The foregoing principles and authorities cited in support thereof are not those properly applicable in this situation. The principles in point are those stated in Gould v. Gould, 245 U. S. 151, 38 Sup. Ct. 53, 62 L. Ed. 211, where it was held that alimony allowances are not income within the meaning of the 1913 Income Tax Law; that is to say, in the interpretation of statutes levying taxes, it is the established rule not to extend their provisions by implication beyond the clear import of the language used, or to enlarge their operations so as to embrace matters not specifically pointed out, and that in case of doubt they are to he construed most strongly against the government and in favor of the citizen. To the same effect are United States v. Wigglesworth, 2 Story, 369, Fed. Cas. No. 16,690; American Net & Twine Co. v. Worthington, 141 U. S. 468, 474, 12 Sup. Ct. 55, 35 L. Ed. 821; Benziger v. United States, 192 U. S. 38, 55, 24 Sup. Ct. 189, 48 L. Ed. 331.

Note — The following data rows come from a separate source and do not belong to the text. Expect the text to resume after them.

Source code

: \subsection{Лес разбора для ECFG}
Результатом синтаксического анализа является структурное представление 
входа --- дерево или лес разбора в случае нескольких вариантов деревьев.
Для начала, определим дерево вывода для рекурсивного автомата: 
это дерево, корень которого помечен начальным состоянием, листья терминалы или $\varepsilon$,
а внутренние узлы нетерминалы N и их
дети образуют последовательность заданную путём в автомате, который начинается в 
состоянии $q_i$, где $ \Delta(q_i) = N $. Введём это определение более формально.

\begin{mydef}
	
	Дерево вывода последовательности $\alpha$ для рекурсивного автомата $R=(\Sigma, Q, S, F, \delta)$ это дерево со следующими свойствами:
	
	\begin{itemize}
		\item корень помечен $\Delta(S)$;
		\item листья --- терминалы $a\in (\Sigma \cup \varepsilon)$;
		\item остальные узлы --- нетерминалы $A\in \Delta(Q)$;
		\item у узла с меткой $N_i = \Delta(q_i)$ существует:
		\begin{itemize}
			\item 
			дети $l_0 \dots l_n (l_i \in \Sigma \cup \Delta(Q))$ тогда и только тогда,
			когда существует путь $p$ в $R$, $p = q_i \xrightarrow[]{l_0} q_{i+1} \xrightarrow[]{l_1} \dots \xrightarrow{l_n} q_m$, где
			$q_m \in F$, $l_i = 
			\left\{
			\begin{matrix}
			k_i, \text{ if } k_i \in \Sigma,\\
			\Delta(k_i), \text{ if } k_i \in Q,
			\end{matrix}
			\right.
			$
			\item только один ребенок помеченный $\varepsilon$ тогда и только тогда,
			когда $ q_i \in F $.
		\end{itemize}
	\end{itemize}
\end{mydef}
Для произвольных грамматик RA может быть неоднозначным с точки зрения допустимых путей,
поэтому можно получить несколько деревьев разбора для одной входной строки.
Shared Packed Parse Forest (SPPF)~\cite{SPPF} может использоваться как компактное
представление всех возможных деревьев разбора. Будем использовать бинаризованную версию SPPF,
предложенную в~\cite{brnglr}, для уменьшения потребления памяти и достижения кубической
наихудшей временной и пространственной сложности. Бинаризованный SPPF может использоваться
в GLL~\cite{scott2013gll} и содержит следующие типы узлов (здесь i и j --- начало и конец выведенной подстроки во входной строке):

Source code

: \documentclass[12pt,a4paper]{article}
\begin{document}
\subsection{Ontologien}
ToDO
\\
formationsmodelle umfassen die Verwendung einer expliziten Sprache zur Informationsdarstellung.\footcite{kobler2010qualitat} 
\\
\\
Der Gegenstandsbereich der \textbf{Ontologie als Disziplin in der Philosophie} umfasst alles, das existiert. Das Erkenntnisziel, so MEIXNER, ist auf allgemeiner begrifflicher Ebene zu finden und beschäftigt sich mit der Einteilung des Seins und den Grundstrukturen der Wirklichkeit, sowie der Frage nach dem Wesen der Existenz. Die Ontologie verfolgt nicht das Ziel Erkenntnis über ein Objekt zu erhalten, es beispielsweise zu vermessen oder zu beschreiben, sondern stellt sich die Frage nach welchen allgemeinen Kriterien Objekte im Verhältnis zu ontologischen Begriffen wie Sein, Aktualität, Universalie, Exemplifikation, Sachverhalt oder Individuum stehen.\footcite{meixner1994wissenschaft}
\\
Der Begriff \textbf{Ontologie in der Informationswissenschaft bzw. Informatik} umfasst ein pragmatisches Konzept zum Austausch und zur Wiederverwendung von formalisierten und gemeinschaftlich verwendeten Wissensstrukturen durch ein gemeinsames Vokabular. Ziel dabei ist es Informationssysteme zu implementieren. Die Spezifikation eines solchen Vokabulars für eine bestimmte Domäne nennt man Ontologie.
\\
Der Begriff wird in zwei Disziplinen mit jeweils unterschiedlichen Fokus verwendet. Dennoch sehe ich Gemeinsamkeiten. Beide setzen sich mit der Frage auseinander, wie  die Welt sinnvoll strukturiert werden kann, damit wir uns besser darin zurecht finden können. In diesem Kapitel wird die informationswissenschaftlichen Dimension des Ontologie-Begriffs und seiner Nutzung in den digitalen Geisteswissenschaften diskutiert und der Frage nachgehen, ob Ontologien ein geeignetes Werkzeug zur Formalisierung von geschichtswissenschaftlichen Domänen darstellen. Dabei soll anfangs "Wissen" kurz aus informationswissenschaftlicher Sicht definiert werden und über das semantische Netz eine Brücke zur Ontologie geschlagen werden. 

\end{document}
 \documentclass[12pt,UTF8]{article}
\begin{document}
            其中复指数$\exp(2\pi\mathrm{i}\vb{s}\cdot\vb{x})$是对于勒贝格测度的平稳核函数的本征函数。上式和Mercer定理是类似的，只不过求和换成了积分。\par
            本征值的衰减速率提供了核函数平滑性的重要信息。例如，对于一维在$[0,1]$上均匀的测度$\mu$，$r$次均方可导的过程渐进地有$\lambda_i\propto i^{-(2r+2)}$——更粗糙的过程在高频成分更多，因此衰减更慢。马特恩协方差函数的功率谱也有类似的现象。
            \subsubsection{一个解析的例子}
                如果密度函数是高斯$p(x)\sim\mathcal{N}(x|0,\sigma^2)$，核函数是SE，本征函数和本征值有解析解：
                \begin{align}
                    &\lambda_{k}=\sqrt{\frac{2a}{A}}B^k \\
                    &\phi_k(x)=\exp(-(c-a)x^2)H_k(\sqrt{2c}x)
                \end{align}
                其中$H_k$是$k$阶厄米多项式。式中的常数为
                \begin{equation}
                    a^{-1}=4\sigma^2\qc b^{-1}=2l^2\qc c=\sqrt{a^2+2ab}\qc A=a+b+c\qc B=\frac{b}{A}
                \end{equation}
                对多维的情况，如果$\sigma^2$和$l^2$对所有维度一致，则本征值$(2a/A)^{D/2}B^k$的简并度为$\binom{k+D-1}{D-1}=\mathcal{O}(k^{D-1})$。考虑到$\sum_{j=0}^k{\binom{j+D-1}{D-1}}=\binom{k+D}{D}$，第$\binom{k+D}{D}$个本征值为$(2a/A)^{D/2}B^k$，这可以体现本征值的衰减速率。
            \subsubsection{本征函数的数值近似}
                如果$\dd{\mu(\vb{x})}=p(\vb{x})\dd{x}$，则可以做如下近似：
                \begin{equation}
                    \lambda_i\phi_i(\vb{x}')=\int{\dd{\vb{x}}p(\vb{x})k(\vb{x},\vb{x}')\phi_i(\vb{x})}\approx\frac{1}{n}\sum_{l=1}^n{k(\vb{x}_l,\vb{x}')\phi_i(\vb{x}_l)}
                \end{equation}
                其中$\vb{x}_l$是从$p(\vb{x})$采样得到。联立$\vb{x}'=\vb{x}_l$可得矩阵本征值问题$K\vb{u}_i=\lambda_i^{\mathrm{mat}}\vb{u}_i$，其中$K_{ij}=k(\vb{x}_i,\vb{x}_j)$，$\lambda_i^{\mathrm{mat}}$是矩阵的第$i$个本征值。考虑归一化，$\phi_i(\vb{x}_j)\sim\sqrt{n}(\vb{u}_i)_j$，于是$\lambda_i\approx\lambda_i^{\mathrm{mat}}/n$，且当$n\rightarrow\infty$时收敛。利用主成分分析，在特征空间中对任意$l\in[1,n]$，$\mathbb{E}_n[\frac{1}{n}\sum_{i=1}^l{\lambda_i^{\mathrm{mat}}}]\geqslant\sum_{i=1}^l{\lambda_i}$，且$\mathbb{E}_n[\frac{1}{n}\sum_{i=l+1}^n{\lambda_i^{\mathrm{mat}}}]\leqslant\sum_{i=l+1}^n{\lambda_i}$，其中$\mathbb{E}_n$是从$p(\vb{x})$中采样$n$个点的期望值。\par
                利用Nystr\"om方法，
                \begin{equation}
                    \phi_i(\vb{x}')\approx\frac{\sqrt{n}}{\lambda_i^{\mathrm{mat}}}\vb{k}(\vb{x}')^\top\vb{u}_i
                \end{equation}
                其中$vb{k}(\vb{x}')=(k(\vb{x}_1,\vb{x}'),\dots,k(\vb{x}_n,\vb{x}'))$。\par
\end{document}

[3] Counsel for plaintiff call attention to the fact that the federal Income Tax Law of September 8, 1916 (39 Stat. 756, c. 463), now provides that members of partnerships shall be allowed credit for their proportionate share of partnership gains and profits derived from corporations taxable on their net income, and urge that this is a change of the law, and evidences a belief of the‘law-making body that the 1913 Income Tax Law had provided differently. I do not agree with this contention. In my opinion, this provision was inserted in the 1916 act to put at rest the present controversy, rather than to change the law, and is to be regarded only as a legislative recognition of the scope and intent of the prior law. The applicable authorities, in my opinion, are the following: Bailey v. Clark, 21 Wall. 284, 22 L. Ed. 651; Johnson v. Southern Pacific Co., 196 U. S. 1, 25 Sup. Ct. 158, *98649 L. Ed. 363; Wetmore v. Markoe, 196 U. S. 68, 25 Sup. Ct. 172, 49 L. Ed. 390, 2 Ann. Cas. 265.

Judgment is rendered in favor of defendant. An exception may be noted on behalf of plaintiff.